◆ EXERCISE INSTRUCTIONS ◆
From the data below, copy exactly the lines that lie between the one holding "conforme sua placa." and the one holding "The original representation of the data.", including both, and nothing more.

◆ RECORDED INFORMATION ◆
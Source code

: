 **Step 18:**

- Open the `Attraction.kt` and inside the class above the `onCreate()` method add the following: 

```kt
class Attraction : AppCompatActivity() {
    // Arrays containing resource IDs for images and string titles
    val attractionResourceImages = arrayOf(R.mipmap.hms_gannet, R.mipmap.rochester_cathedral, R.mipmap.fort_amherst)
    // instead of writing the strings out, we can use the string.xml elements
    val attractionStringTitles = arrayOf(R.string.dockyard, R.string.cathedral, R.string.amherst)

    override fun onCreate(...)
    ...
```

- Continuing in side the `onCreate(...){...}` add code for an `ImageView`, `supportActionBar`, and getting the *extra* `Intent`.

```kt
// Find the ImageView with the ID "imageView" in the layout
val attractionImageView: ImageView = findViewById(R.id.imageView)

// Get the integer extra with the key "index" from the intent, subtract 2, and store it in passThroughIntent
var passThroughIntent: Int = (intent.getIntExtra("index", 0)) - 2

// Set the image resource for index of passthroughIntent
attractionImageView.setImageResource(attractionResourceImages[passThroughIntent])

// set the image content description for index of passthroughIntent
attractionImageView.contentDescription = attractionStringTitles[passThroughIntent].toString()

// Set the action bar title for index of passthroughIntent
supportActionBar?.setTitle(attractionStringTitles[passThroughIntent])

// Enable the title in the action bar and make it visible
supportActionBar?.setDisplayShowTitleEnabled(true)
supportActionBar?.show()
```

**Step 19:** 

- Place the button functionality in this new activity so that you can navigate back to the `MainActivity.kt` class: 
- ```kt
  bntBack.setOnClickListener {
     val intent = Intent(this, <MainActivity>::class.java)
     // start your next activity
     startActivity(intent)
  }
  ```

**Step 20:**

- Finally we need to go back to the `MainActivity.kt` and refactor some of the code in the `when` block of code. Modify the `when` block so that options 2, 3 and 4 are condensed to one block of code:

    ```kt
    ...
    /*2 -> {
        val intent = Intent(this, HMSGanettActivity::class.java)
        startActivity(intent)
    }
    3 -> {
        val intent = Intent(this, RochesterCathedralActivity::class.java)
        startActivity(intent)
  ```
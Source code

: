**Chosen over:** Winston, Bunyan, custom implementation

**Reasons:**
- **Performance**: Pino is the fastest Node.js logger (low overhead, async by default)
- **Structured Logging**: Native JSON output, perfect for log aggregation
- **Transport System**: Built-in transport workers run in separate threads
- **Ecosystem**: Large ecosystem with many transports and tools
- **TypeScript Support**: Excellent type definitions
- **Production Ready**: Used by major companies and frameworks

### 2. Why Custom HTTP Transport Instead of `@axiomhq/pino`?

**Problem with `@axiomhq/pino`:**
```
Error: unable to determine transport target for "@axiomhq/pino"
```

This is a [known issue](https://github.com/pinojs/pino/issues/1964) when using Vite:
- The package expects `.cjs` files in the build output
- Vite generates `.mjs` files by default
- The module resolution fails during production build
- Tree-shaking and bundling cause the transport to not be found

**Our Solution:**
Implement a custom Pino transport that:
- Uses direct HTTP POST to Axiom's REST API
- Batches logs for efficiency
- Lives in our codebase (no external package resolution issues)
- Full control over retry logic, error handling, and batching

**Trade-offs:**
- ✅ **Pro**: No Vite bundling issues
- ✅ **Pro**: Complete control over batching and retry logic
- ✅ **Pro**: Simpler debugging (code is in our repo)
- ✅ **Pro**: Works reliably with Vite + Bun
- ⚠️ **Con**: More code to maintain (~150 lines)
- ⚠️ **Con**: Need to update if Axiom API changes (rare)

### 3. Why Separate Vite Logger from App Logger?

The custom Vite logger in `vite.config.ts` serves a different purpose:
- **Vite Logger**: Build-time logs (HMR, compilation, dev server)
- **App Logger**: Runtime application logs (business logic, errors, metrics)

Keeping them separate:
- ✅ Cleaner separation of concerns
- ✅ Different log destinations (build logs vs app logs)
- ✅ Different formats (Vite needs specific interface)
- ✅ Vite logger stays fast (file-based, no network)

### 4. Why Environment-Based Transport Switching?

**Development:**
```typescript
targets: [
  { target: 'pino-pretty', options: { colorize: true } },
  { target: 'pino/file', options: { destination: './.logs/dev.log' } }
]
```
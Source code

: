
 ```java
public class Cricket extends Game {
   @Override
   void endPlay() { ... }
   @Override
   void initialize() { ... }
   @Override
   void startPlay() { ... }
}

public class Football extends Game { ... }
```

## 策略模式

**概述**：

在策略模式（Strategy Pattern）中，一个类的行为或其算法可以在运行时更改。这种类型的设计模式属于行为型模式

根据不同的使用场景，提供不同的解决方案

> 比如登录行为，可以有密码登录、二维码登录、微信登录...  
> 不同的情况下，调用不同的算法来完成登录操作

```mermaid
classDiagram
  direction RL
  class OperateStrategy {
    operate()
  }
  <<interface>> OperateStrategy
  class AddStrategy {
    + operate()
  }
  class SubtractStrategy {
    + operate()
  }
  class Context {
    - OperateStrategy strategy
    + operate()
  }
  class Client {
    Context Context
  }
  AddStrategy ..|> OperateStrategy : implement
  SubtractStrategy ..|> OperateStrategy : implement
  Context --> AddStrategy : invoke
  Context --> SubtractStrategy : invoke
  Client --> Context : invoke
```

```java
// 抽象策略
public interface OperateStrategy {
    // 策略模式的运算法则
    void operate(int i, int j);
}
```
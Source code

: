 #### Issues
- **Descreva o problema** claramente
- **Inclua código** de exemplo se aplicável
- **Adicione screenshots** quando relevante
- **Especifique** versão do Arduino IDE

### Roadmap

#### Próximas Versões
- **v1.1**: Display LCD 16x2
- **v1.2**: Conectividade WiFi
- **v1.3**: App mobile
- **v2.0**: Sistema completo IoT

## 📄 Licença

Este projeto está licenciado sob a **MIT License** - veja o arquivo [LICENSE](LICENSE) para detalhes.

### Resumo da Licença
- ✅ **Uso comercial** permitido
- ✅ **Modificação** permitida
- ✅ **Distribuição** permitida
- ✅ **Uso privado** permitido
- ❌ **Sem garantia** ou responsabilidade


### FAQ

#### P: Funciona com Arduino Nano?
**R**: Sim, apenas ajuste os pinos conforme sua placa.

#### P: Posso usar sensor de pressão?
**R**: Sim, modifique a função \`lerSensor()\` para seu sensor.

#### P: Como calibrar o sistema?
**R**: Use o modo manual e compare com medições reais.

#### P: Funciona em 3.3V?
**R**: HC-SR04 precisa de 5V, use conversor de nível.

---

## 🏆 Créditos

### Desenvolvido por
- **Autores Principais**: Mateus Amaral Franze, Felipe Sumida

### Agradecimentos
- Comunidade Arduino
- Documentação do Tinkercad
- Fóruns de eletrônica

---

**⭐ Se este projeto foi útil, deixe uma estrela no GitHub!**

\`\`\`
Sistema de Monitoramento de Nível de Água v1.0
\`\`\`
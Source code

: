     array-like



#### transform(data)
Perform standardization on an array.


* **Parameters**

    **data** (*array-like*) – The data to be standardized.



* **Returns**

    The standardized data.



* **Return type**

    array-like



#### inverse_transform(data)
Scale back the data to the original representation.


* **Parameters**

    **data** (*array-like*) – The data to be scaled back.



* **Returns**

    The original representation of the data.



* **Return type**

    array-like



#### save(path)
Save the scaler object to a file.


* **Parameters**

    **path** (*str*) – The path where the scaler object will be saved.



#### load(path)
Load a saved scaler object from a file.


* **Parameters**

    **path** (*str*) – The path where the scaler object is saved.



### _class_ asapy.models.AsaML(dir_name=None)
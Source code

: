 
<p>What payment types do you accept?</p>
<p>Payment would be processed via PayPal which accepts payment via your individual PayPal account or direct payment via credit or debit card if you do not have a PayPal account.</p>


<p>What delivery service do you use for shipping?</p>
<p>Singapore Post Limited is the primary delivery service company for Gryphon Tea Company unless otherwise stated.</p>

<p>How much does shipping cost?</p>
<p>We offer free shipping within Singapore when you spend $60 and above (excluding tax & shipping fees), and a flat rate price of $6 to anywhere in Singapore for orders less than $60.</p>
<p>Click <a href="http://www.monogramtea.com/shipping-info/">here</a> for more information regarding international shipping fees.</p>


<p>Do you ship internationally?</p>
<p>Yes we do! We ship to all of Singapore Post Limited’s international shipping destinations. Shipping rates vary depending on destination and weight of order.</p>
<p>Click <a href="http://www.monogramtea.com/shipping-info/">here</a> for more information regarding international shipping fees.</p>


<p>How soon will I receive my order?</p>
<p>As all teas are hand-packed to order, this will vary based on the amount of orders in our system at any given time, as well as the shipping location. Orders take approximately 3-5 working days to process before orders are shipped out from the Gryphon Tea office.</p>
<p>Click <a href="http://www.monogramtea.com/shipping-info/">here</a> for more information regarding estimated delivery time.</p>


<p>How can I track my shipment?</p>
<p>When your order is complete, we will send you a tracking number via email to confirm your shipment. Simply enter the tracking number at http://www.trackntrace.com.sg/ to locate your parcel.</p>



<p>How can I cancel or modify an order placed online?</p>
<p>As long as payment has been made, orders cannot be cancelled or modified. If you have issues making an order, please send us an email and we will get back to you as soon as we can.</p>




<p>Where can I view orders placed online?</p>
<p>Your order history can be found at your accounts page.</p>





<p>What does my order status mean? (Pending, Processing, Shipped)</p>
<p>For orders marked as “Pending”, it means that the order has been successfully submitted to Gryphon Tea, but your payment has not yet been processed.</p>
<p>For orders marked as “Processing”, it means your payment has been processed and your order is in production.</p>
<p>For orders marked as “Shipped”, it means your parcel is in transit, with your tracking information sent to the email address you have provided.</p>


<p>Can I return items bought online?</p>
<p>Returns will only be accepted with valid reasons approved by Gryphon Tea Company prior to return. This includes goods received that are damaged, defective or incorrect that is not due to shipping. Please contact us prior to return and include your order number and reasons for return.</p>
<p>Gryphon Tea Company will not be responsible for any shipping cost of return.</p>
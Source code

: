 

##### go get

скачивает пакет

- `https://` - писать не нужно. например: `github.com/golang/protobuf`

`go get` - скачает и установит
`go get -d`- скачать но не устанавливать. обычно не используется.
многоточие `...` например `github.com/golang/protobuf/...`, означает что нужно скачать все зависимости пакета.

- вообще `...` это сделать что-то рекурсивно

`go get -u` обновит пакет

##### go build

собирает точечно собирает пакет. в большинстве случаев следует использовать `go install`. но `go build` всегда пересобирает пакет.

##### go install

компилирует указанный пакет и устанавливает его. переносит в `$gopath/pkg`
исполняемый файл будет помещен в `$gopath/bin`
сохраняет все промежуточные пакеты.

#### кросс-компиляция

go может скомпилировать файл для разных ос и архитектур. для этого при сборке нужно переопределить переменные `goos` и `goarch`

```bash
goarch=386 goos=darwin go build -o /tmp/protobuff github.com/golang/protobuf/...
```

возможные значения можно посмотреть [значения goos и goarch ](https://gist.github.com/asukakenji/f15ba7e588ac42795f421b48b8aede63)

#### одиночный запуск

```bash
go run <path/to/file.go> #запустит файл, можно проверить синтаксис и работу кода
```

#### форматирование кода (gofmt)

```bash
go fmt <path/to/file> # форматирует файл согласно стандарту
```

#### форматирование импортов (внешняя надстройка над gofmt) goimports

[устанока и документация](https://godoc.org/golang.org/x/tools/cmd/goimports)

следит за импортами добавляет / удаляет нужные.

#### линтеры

◆ OUTPUT FOR THIS TASK ◆
**R**: Sim, apenas ajuste os pinos conforme sua placa.

#### P: Posso usar sensor de pressão?
**R**: Sim, modifique a função \`lerSensor()\` para seu sensor.

#### P: Como calibrar o sistema?
**R**: Use o modo manual e compare com medições reais.

#### P: Funciona em 3.3V?
**R**: HC-SR04 precisa de 5V, use conversor de nível.

---

## 🏆 Créditos

### Desenvolvido por
- **Autores Principais**: Mateus Amaral Franze, Felipe Sumida

### Agradecimentos
- Comunidade Arduino
- Documentação do Tinkercad
- Fóruns de eletrônica

---

**⭐ Se este projeto foi útil, deixe uma estrela no GitHub!**

\`\`\`
Sistema de Monitoramento de Nível de Água v1.0
\`\`\`
Source code

:     array-like



#### transform(data)
Perform standardization on an array.


* **Parameters**

    **data** (*array-like*) – The data to be standardized.



* **Returns**

    The standardized data.



* **Return type**

    array-like



#### inverse_transform(data)
Scale back the data to the original representation.


* **Parameters**

    **data** (*array-like*) – The data to be scaled back.



* **Returns**

    The original representation of the data.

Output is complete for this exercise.